Re: [PATCH] 8021q: fix vlan 0 inconsistencies
From: Nikolay Aleksandrov <hidden>
Date: 2013-06-29 11:46:16
On 06/28/2013 07:27 AM, David Miller wrote:
I don't think I can apply this patch, it seems to revert very much intentional behavior. If you have the 8021q module available, and you bring a device up, it gets VLAN 0 by default, and if necessary programmed into the HW filters of the device. This VLAN 0 entry is not treated like a real VLAN, it is just there to be decapsulated for the sake of 802.1p Priority Code Points (QoS). If the user explicitly configures other VLAN entries, then removes them all, that conditional check on vlan_id in the delete path retains this default VLAN 0 configuration and is very much intended to behave that way. Your patch breaks this, so I cannot apply it. If bonding is so broken that it cannot cope with this default 802.1p behavior, that is really bonding's problem. It seemingly needs logic to handle 802.1p, and that default VID 0, properly.

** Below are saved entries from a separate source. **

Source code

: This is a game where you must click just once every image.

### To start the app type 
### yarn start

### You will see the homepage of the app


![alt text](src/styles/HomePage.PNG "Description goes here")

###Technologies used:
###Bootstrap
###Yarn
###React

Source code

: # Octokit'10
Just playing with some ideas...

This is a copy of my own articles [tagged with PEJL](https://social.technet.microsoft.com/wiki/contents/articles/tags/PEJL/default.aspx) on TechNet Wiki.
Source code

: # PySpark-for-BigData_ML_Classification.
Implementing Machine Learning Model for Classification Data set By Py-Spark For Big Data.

Another analysis of this problem by commits:
before commit 5b9ea6e022e9ba0fe39cb349ac40361f78d5da5b ("vlan: introduce
vid list with reference counting") ndo_vlan_rx_kill_vid was called directly
which would've broken this functionality as you said. But after that commit
(and the beginning of refcounting) that is not the case, since when a
device is opened VLAN 0 is added and its refcount always has at least +1
until the device is closed (now ndo_vlan_rx_kill_vid is called only when
refcount == 0). But by creating/destroying VLAN 0 on top you can bump that
to whatever value you'd like which leads to:
commit efc73f4bbc238d4f579fb612c04c8e1dd8a82979 ("net: Fix memory leak -
vlan_info struct"), which added vlan_vid_del in the 8021q netdev notifier
which is called upon NETDEV_DOWN which is intended to remove the VLAN 0
that was added upon NETDEV_UP. But via ruining the refcount you can again
leak memory that way (since vlan 0's refcnt will be > 1, so it will not get
deleted/freed).
Nik